About Shoes and Ships and Ceiling Wax, and Cabbages and Lesbians

Professor Batty's recent posts about lesbians sparked a memory I hadn't thought about in years.

In another life, (as Professor Batty would say), I worked at a college book store for $5.10 an hour. The book store had two categories of employees: staff and work experience students. I was in the work experience category.

My fellow work experience students were all friendly towards me. Most of them were driving to work, but I bicycled and so did one other girl, Dena. Dena and I talked about bicycling a lot while we shelved textbooks, and eventually, we decided to go on a two day bike trip together. We worked it all out at work: we would bike out 25 miles into the country, camp at a camp ground for the night, and then bike home.

My other coworkers immediately seemed agitated in a way I couldn't quite place. As soon as Dena left for the day, one of them, Tyson, took me aside,

"You know she's a lesbian, right?" he asked.

"Oh, no. I didn't know."

"So..."

"So?"

"You're going camping with her... and she might... you know..."

"Oh. Okay. Thanks." Thanks for letting me know you are paranoid!

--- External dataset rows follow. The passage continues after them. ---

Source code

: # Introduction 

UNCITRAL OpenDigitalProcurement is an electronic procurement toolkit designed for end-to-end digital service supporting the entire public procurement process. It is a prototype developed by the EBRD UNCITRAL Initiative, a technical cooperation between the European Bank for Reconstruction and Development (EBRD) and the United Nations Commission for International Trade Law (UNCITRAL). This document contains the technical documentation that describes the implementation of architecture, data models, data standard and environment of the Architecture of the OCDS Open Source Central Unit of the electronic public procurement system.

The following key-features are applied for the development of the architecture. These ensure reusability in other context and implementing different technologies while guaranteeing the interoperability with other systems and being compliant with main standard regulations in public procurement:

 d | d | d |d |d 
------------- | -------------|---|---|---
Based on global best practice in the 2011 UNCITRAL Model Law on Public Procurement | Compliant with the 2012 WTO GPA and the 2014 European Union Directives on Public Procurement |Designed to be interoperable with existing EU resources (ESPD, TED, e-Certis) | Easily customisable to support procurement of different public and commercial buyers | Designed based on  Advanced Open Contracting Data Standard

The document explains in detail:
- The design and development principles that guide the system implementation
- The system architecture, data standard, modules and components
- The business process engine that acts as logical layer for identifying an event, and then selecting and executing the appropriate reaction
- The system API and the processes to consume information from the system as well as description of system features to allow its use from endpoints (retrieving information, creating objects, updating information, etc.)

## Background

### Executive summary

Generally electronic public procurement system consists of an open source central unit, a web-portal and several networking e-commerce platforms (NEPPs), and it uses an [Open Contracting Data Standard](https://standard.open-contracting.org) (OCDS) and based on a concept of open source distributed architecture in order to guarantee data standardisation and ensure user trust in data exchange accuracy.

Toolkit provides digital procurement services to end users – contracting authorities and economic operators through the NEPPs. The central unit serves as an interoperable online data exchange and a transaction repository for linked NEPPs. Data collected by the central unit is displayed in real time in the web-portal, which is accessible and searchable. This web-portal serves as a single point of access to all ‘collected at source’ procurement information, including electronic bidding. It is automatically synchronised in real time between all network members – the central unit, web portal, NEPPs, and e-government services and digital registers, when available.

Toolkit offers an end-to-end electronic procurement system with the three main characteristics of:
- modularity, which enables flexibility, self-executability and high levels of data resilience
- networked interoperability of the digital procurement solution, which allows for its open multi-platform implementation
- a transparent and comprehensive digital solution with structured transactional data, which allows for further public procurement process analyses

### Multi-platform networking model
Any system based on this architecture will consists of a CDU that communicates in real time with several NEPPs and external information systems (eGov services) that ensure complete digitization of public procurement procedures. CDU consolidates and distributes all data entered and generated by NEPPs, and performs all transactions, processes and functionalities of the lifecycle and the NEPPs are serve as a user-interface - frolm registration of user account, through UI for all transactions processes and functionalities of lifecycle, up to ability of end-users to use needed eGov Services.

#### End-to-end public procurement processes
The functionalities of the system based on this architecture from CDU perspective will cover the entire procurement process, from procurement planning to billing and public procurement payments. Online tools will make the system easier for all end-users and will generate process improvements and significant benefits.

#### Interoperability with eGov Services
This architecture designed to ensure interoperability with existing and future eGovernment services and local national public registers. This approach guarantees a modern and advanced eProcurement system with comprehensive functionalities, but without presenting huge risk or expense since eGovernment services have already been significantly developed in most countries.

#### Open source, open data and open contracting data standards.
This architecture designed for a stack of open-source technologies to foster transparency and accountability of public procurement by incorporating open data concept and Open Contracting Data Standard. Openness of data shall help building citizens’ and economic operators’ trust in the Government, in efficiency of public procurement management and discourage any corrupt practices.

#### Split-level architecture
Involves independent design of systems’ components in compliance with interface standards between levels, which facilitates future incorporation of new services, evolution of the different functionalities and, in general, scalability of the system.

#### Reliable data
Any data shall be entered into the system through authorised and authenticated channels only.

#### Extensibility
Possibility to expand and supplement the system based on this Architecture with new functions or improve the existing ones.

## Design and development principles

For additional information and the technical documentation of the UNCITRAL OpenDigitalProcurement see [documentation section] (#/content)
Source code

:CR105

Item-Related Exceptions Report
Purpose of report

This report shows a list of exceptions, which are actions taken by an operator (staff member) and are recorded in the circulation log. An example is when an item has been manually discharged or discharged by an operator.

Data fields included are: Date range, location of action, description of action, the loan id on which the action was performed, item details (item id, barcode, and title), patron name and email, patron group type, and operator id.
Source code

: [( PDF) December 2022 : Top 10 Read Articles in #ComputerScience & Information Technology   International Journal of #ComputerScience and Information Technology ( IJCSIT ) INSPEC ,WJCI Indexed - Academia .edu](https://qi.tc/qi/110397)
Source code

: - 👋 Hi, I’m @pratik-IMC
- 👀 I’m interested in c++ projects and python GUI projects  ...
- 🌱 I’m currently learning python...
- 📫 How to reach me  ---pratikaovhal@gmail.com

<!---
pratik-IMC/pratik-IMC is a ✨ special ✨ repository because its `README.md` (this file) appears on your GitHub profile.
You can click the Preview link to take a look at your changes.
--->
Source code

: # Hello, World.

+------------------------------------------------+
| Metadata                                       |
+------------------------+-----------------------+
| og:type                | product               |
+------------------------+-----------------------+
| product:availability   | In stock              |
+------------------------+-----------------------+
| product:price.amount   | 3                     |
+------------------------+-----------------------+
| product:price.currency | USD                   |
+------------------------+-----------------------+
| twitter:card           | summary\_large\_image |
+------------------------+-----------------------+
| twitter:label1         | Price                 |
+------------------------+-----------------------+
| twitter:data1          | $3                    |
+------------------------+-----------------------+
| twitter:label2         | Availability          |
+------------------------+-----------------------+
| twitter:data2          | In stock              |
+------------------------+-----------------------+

Around the same time, there was this other coworker, Rad. I usually change people's names in this blog, but really, how can you change a name like Rad? The same person who told me that Dena was a lesbian told me that Rad had "Sex Parties" and then described some of the strange things that went on at the sex parties. At this time, I had just come back from Sweden, and I believed all sexual rumours to be big fat lies. Because, actually, believe it or not, sex is not just like a handshake in the country of Sweden, but anyway, back to the story-

There were all of these rumours flying around about Rad and his parties, which I initially did not believe, but then he actually invited me to one of the parties, so I started to believe it, but only a little bit. Rad invited everyone at work to the sex party, but the only person who actually went was Dena.

Meanwhile, the warnings from my coworkers about Dena started getting more intense. Well meaning book store employees pulling me aside regularly and say,

"You know, Dena's a lesbian, and she goes to Rad's sex parties. Are you sure you want to camp with her?"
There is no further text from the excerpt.